Collection entries:
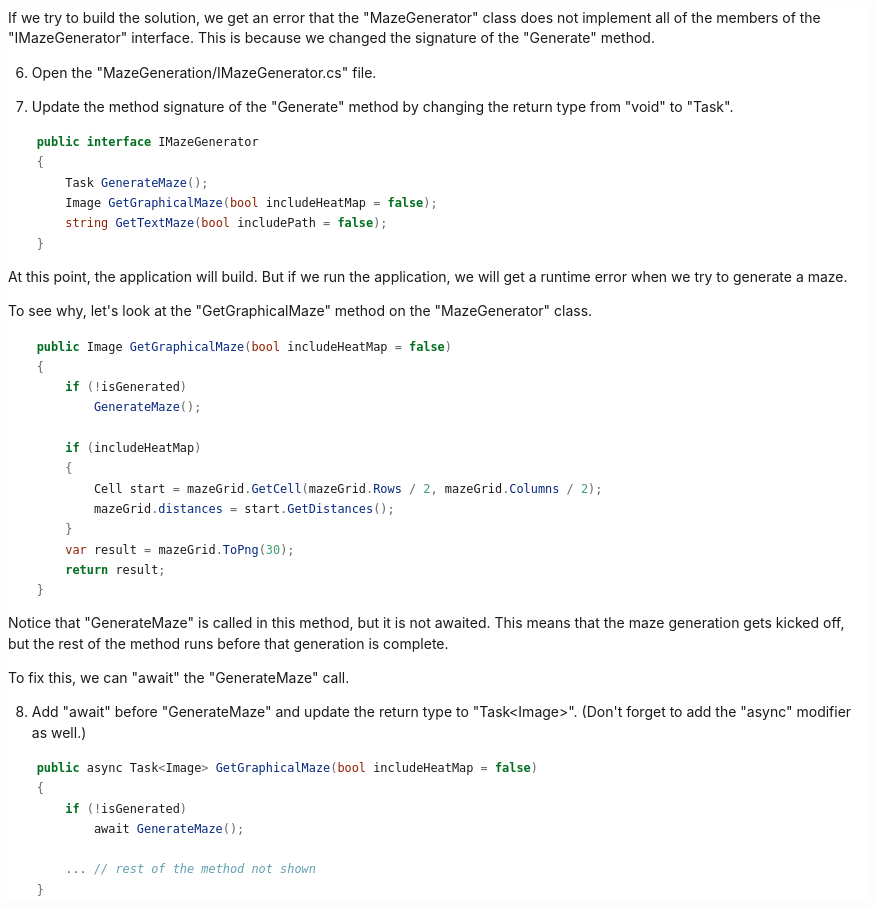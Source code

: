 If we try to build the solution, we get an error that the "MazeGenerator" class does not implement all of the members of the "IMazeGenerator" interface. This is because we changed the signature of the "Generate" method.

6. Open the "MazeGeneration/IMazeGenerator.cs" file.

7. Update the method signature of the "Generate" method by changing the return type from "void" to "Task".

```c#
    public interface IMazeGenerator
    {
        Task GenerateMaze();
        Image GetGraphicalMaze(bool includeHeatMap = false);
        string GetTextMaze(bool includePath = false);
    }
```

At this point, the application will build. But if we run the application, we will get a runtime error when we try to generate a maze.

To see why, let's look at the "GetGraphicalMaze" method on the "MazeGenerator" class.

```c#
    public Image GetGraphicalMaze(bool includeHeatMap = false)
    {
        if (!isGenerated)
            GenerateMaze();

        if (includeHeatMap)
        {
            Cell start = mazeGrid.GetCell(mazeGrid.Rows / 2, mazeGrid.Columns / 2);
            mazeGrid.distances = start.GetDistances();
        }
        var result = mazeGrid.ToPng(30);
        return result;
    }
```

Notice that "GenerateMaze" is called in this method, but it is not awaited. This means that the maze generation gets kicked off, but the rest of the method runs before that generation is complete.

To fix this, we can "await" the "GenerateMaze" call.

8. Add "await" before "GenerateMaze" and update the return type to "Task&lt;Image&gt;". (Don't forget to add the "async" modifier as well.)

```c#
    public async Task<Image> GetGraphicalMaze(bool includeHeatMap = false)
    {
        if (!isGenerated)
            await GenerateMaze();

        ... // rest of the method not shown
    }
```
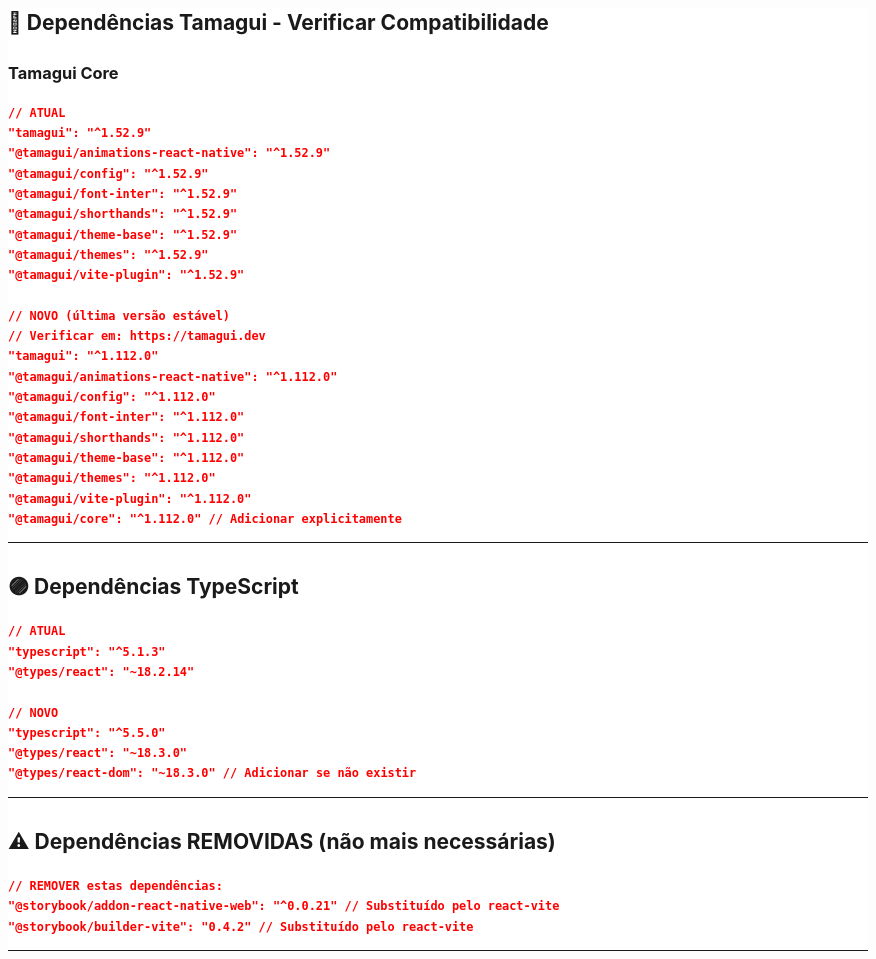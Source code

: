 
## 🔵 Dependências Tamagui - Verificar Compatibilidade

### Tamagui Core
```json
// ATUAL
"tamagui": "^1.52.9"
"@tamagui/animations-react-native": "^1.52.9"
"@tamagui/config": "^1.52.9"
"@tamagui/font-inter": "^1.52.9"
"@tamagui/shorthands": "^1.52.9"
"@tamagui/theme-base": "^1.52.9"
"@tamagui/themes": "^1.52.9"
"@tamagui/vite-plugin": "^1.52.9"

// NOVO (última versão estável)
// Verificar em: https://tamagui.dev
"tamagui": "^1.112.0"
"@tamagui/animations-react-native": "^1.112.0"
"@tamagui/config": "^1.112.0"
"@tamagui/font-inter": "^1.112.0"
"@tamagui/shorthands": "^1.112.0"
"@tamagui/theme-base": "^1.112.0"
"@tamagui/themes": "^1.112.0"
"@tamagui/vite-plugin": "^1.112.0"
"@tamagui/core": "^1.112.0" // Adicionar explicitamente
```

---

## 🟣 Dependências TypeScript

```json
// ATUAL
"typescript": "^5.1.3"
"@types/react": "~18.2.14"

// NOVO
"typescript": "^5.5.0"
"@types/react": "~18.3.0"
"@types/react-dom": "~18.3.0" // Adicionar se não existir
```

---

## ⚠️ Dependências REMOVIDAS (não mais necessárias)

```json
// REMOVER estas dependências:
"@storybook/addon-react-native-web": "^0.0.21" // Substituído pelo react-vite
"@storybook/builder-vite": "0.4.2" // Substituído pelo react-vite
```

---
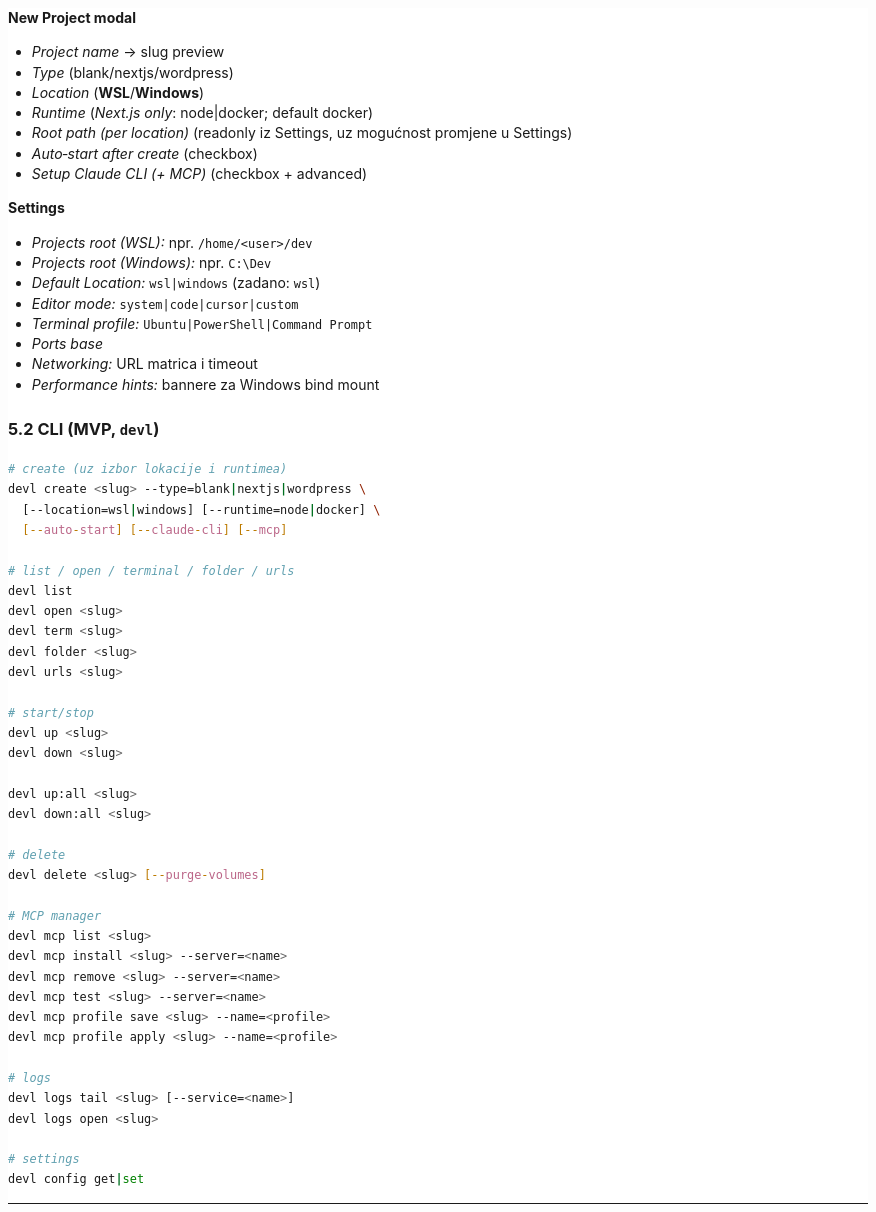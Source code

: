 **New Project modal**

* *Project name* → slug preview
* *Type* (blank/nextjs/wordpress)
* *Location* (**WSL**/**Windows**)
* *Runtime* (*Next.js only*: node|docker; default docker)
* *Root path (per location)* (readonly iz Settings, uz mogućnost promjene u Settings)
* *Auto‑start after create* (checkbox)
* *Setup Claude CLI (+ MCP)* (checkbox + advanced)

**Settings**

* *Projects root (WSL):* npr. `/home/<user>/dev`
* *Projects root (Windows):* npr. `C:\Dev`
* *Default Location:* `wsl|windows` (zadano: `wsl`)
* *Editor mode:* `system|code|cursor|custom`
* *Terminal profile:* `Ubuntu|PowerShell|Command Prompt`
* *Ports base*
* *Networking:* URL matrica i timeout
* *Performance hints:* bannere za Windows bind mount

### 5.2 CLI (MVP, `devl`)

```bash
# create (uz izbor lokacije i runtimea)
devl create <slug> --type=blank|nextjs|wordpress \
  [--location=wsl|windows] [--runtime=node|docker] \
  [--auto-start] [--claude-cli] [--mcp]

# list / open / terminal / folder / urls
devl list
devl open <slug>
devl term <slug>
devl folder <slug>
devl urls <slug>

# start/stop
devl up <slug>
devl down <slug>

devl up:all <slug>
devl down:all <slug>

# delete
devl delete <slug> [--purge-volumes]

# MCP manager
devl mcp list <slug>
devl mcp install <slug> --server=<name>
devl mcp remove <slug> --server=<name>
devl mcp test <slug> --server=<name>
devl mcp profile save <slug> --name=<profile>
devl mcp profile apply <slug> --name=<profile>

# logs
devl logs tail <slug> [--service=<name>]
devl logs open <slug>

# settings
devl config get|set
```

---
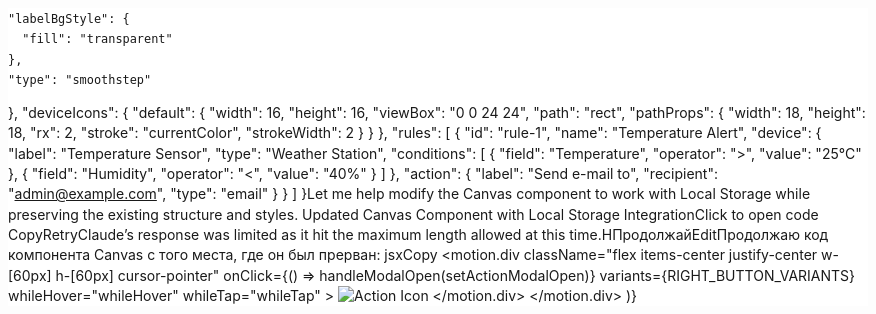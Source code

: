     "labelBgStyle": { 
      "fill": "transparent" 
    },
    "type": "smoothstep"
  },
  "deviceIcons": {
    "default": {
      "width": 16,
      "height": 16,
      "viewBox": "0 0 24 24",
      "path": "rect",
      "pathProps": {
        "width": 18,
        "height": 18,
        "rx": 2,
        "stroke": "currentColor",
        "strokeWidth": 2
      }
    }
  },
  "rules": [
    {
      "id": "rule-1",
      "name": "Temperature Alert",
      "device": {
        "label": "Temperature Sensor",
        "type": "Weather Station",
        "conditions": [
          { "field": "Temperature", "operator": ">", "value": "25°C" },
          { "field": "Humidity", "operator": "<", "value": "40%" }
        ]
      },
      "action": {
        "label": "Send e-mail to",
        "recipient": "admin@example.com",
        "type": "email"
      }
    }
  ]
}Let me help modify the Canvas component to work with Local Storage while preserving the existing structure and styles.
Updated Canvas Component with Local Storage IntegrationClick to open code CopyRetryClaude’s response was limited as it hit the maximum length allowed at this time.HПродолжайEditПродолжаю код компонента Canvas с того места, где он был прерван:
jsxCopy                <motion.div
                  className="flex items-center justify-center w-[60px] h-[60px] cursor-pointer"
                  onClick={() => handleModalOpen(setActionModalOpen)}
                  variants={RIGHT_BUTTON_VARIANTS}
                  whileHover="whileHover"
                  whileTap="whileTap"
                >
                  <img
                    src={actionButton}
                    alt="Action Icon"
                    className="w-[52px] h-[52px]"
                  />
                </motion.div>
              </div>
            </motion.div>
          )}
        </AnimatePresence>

[EXERCISE]:
Copy task for the entries above: every line with the string "false".

[ANSWER TO THE EXERCISE]:
        Image GetGraphicalMaze(bool includeHeatMap = false);
        string GetTextMaze(bool includePath = false);
    public Image GetGraphicalMaze(bool includeHeatMap = false)
    public async Task<Image> GetGraphicalMaze(bool includeHeatMap = false)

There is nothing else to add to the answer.